There are plenty of warnings by Third Avenue what investors are getting into, and the hight risks…investors went in with their gullible eyes wide open!!!
I pretty much said what I have to say about the Third Street Focused Credit Fund, yesterday. I agree with Mike that it is a shocking development, but it isn’t totally unexpected. If not that fund, another one. Others are likely to pop up. What worries me is the effect it could have on even higher grade bonds, and, after a bit, on the stock markets. So many companies – even quality companies – have gone into the debt market to finance expansion and capital expenditures, and these could be in danger of having their debt downgraded. Would investors want to own companies that have had debt downgraded? Even sound companies could see their stock move lower out of caution. I bought more of an inverse ETF today.
Your right again Chuck.
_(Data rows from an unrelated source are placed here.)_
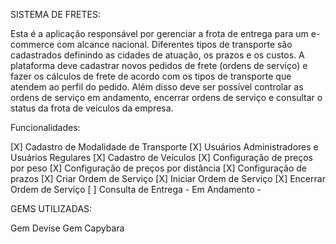 SISTEMA DE FRETES:

Esta é a aplicação responsável por gerenciar a frota de entrega para um e-commerce com alcance nacional. Diferentes tipos de transporte são cadastrados definindo as cidades de atuação, os prazos e os custos. A plataforma deve cadastrar novos pedidos de frete (ordens de serviço) e fazer os cálculos de frete de acordo com os tipos de transporte que atendem ao perfil do pedido. Além disso deve ser possível controlar as ordens de serviço em andamento, encerrar ordens de serviço e consultar o status da frota de veículos da empresa.

Funcionalidades:

[X] Cadastro de Modalidade de Transporte
[X] Usuários Administradores e Usuários Regulares
[X] Cadastro de Veículos
[X] Configuração de preços por peso
[X] Configuração de preços por distância
[X] Configuração de prazos
[X] Criar Ordem de Serviço
[X] Iniciar Ordem de Serviço
[X] Encerrar Ordem de Serviço
[ ] Consulta de Entrega - Em Andamento -

GEMS UTILIZADAS:

Gem Devise
Gem Capybara
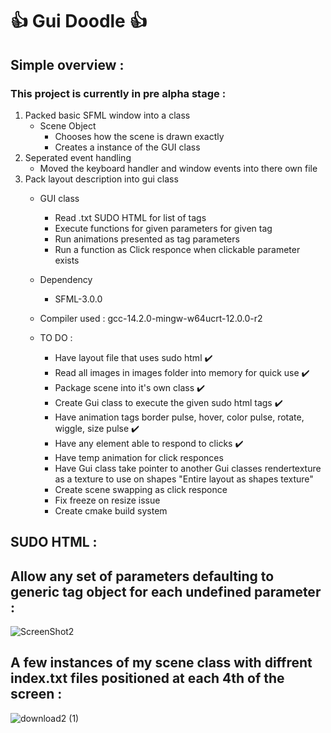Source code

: # :thumbsup: Gui Doodle :thumbsup:

## Simple overview :
### This project is currently in pre alpha stage :
1. Packed basic SFML window into a class
   - Scene Object
      - Chooses how the scene is drawn exactly
      - Creates a instance of the GUI class
2. Seperated event handling
   - Moved the keyboard handler and window events into there own file
3. Pack layout description into gui class
   - GUI class
      - Read .txt SUDO HTML for list of tags
      - Execute functions for given parameters for given tag
      - Run animations presented as tag parameters
      - Run a function as Click responce when clickable parameter exists
   - Dependency
      - SFML-3.0.0
   - Compiler used : gcc-14.2.0-mingw-w64ucrt-12.0.0-r2

   - TO DO :
      - Have layout file that uses sudo html ✔️
      - Read all images in images folder into memory for quick use ✔️
      - Package scene into it's own class ✔️
      - Create Gui class to execute the given sudo html tags ✔️
      - Have animation tags border pulse, hover, color pulse, rotate, wiggle, size pulse ✔️
      - Have any element able to respond to clicks ✔️
      - Have temp animation for click responces
      - Have Gui class take pointer to another Gui classes rendertexture as a texture to use on shapes "Entire layout as shapes texture"
      - Create scene swapping as click responce
      - Fix freeze on resize issue
      - Create cmake build system

## SUDO HTML :
## Allow any set of parameters defaulting to generic tag object for each undefined parameter :
![ScreenShot2](https://github.com/user-attachments/assets/400dd095-cef5-4be4-9b02-544e7ab74a9e)

## A few instances of my scene class with diffrent index.txt files positioned at each 4th of the screen :
![download2 (1)](https://github.com/user-attachments/assets/e9ed4f4e-8af9-4544-b50b-52f883e132b7)
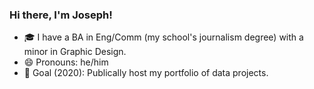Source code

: ### Hi there, I'm Joseph!

<!--
**jgengelhardt/jgengelhardt** is a ✨ _special_ ✨ repository because its `README.md` (this file) appears on your GitHub profile. 

Here are some ideas:

- 🌱 I’m currently learning ...
- 👯 I’m looking to collaborate on ...
- 🤔 I’m looking for help with ...
- 💬 Ask me about ...
- 📫 How to reach me: ...
- 😄 Pronouns: ...
- ⚡ Fun fact: ... -->

- 🎓 I have a BA in Eng/Comm (my school's journalism degree) with a minor in Graphic Design.
- 😄 Pronouns: he/him
- 🎯 Goal (2020): Publically host my portfolio of data projects.
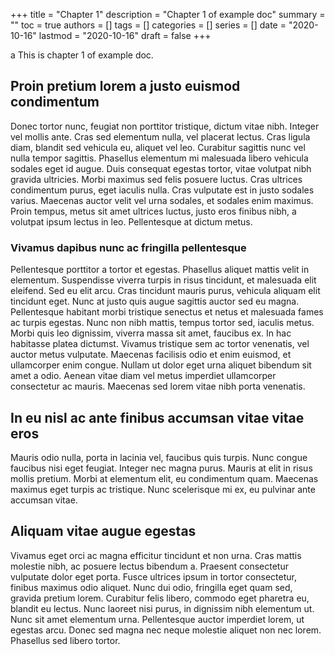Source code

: +++
title = "Chapter 1"
description = "Chapter 1 of example doc"
summary = ""
toc = true
authors = []
tags = []
categories = []
series = []
date =  "2020-10-16"
lastmod = "2020-10-16"
draft = false
+++

a
This is chapter 1 of example doc.

<!--more-->

## Proin pretium lorem a justo euismod condimentum

Donec tortor nunc, feugiat non porttitor tristique, dictum vitae nibh. Integer vel mollis ante. Cras sed elementum nulla, vel placerat lectus. Cras ligula diam, blandit sed vehicula eu, aliquet vel leo. Curabitur sagittis nunc vel nulla tempor sagittis. Phasellus elementum mi malesuada libero vehicula sodales eget id augue. Duis consequat egestas tortor, vitae volutpat nibh gravida ultricies. Morbi maximus sed felis posuere luctus. Cras ultrices condimentum purus, eget iaculis nulla. Cras vulputate est in justo sodales varius. Maecenas auctor velit vel urna sodales, et sodales enim maximus. Proin tempus, metus sit amet ultrices luctus, justo eros finibus nibh, a volutpat ipsum lectus in leo. Pellentesque at dictum metus.

### Vivamus dapibus nunc ac fringilla pellentesque


Pellentesque porttitor a tortor et egestas. Phasellus aliquet mattis velit in elementum. Suspendisse viverra turpis in risus tincidunt, et malesuada elit eleifend. Sed eu elit arcu. Cras tincidunt mauris purus, vehicula aliquam elit tincidunt eget. Nunc at justo quis augue sagittis auctor sed eu magna. Pellentesque habitant morbi tristique senectus et netus et malesuada fames ac turpis egestas. Nunc non nibh mattis, tempus tortor sed, iaculis metus. Morbi quis leo dignissim, viverra massa sit amet, faucibus ex. In hac habitasse platea dictumst. Vivamus tristique sem ac tortor venenatis, vel auctor metus vulputate. Maecenas facilisis odio et enim euismod, et ullamcorper enim congue. Nullam ut dolor eget urna aliquet bibendum sit amet a odio. Aenean vitae diam vel metus imperdiet ullamcorper consectetur ac mauris. Maecenas sed lorem vitae nibh porta venenatis.

## In eu nisl ac ante finibus accumsan vitae vitae eros

Mauris odio nulla, porta in lacinia vel, faucibus quis turpis. Nunc congue faucibus nisi eget feugiat. Integer nec magna purus. Mauris at elit in risus mollis pretium. Morbi at elementum elit, eu condimentum quam. Maecenas maximus eget turpis ac tristique. Nunc scelerisque mi ex, eu pulvinar ante accumsan vitae.

## Aliquam vitae augue egestas

Vivamus eget orci ac magna efficitur tincidunt et non urna. Cras mattis molestie nibh, ac posuere lectus bibendum a. Praesent consectetur vulputate dolor eget porta. Fusce ultrices ipsum in tortor consectetur, finibus maximus odio aliquet. Nunc dui odio, fringilla eget quam sed, gravida pretium lorem. Curabitur felis libero, commodo eget pharetra eu, blandit eu lectus. Nunc laoreet nisi purus, in dignissim nibh elementum ut. Nunc sit amet elementum urna. Pellentesque auctor imperdiet lorem, ut egestas arcu. Donec sed magna nec neque molestie aliquet non nec lorem. Phasellus sed libero tortor.
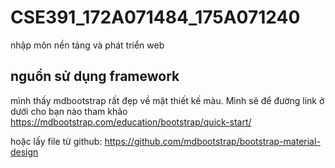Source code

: # CSE391_172A071484_175A071240
nhập môn nền tảng và phát triển web
## nguồn sử dụng framework 
mình thấy mdbootstrap rất đẹp về mặt thiết kế màu. Mình sẽ để đường link ở dưới cho bạn nào tham khảo
https://mdbootstrap.com/education/bootstrap/quick-start/

hoặc lấy file từ github: https://github.com/mdbootstrap/bootstrap-material-design
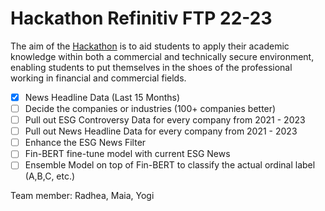# Hackathon Refinitiv FTP 22-23

The aim of the [Hackathon](https://developers.refinitiv.com/en/use-cases-catalog/uni-hackathon) is to aid students to apply their academic knowledge within both a commercial and technically secure environment, enabling students to put themselves in the shoes of the professional working in financial and commercial fields.

- [X] News Headline Data (Last 15 Months)
- [ ] Decide the companies or industries (100+ companies better)
- [ ] Pull out ESG Controversy Data for every company from 2021 - 2023
- [ ] Pull out News Headline Data for every company from 2021 - 2023
- [ ] Enhance the ESG News Filter
- [ ] Fin-BERT fine-tune model with current ESG News
- [ ] Ensemble Model on top of Fin-BERT to classify the actual ordinal label (A,B,C, etc.)

Team member: Radhea, Maia, Yogi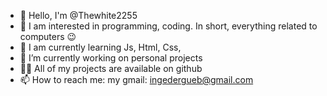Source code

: - 👋 Hello, I'm @Thewhite2255
- 👀 I am interested in programming, coding. In short, everything related to computers 😉
- 🌱 I am currently learning Js, Html, Css,
- 🔭 I’m currently working on personal projects
- 👨‍💻 All of my projects are available on github
- 📫 How to reach me:
my gmail: ingedergueb@gmail.com

<!---
Thewhite2255/Thewhite2255 is a ✨ special ✨ repository because its `README.md` (this file) appears on your GitHub profile.
You can click the Preview link to take a look at your changes.
--->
There will be a slow but sure trickle down to effect to medium to low risk vehicles. The tsunami effect. Companies used to use profits to expand today they use cheap loans. Companies have become low interest rate loan junkies or to sum it up in a word GREED. I have learned at age 77 that things do come back to bite you in the posterior.
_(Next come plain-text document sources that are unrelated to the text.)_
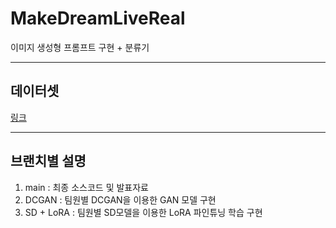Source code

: # MakeDreamLiveReal
이미지 생성형 프롬프트 구현 + 분류기

-------
## 데이터셋
[링크]()

------
## 브랜치별 설명

1. main : 최종 소스코드 및 발표자료
2. DCGAN : 팀원별 DCGAN을 이용한 GAN 모델 구현
3. SD + LoRA : 팀원별 SD모델을 이용한 LoRA 파인튜닝 학습 구현

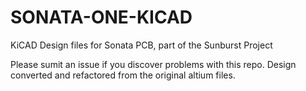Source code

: # SONATA-ONE-KICAD
 KiCAD Design files for Sonata PCB, part of the Sunburst Project
 
 Please sumit an issue if you discover problems with this repo. Design converted and refactored from the original altium files.
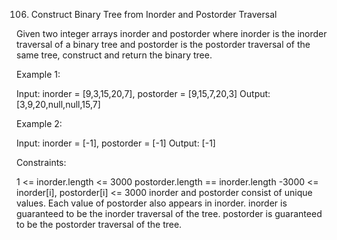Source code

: 106. Construct Binary Tree from Inorder and Postorder Traversal

Given two integer arrays inorder and postorder where inorder is the inorder traversal of a binary tree and postorder is the postorder traversal of the same tree, construct and return the binary tree.

 

Example 1:


Input: inorder = [9,3,15,20,7], postorder = [9,15,7,20,3]
Output: [3,9,20,null,null,15,7]


Example 2:

Input: inorder = [-1], postorder = [-1]
Output: [-1]
 

Constraints:

1 <= inorder.length <= 3000
postorder.length == inorder.length
-3000 <= inorder[i], postorder[i] <= 3000
inorder and postorder consist of unique values.
Each value of postorder also appears in inorder.
inorder is guaranteed to be the inorder traversal of the tree.
postorder is guaranteed to be the postorder traversal of the tree.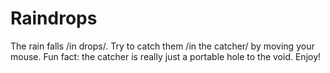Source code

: Raindrops
=========
The rain falls
/in drops/.
Try to catch them
/in the catcher/
by moving your mouse.
Fun fact: the catcher is really just a portable hole to the void.
Enjoy!
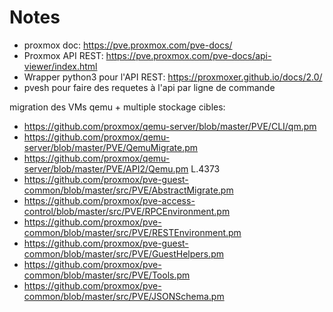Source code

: # Notes
- proxmox doc: https://pve.proxmox.com/pve-docs/
- Proxmox API REST: https://pve.proxmox.com/pve-docs/api-viewer/index.html
- Wrapper python3 pour l'API REST: https://proxmoxer.github.io/docs/2.0/
- pvesh pour faire des requetes à l'api par ligne de commande


migration des VMs qemu + multiple stockage cibles:
- https://github.com/proxmox/qemu-server/blob/master/PVE/CLI/qm.pm
- https://github.com/proxmox/qemu-server/blob/master/PVE/QemuMigrate.pm
- https://github.com/proxmox/qemu-server/blob/master/PVE/API2/Qemu.pm L.4373
- https://github.com/proxmox/pve-guest-common/blob/master/src/PVE/AbstractMigrate.pm
- https://github.com/proxmox/pve-access-control/blob/master/src/PVE/RPCEnvironment.pm
- https://github.com/proxmox/pve-common/blob/master/src/PVE/RESTEnvironment.pm
- https://github.com/proxmox/pve-guest-common/blob/master/src/PVE/GuestHelpers.pm
- https://github.com/proxmox/pve-common/blob/master/src/PVE/Tools.pm
- https://github.com/proxmox/pve-common/blob/master/src/PVE/JSONSchema.pm
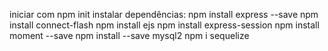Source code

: iniciar com npm init
instalar dependências:
    npm install express --save
    npm install connect-flash
    npm install ejs
    npm install express-session
    npm install moment --save
    npm install --save mysql2
    npm i sequelize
The wall street crooks need to stop tinkering with the markets they are the ones causing the doom and gloom along with the crooked FEDERAL GOVERNMENT.
Any Statist government is “crooked” by definition, isn’t it?
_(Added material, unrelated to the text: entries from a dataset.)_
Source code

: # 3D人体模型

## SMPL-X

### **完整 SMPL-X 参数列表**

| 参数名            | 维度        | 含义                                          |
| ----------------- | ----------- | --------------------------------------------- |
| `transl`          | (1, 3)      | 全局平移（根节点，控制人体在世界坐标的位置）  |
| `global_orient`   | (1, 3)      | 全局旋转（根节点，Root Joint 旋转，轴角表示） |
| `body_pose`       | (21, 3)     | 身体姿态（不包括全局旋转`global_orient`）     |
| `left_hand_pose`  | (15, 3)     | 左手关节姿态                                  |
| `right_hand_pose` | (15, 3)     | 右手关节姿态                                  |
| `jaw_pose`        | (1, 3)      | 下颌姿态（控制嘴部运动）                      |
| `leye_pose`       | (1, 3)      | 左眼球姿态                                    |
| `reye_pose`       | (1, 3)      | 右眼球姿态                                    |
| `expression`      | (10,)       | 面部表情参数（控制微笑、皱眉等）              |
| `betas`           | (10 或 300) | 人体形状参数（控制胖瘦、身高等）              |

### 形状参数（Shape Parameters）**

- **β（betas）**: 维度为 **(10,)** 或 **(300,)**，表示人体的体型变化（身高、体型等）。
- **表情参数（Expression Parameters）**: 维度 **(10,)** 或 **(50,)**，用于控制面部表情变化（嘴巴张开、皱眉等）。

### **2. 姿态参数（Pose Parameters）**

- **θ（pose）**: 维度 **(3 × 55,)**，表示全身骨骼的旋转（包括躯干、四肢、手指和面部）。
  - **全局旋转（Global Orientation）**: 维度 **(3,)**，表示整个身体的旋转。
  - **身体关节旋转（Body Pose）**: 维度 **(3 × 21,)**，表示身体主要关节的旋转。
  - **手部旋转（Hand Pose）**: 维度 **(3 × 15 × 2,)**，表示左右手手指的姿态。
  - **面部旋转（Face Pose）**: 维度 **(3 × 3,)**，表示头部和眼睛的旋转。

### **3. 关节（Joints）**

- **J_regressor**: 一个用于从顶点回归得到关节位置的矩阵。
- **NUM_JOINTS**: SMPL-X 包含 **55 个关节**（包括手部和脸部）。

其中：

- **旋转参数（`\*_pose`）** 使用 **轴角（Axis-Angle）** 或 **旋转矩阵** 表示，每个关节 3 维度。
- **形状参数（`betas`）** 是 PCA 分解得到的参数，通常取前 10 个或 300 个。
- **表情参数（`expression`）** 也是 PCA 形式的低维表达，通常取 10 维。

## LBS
i doubt if any of these guys even know what a statist is.
Especially the gold market. Paper gold is useless but a good suppression tool. Look at the mints they cannot keep up with gold and silver coin sales. They are going through the roof. People can sometimes be dumb but these people know a bargain when they see one. Wall Street and the Federal government hate gold. They are trying to drown it in a sea of funny money.
thanks for a great article, mike. you’ve got my guard up. it’s going to be rough on bonds turning the corner on interest rates, especially high-yield. but the flip side of the coin is this is also the beginning of the “great rotation” from bonds to stocks that everyone has been waiting for.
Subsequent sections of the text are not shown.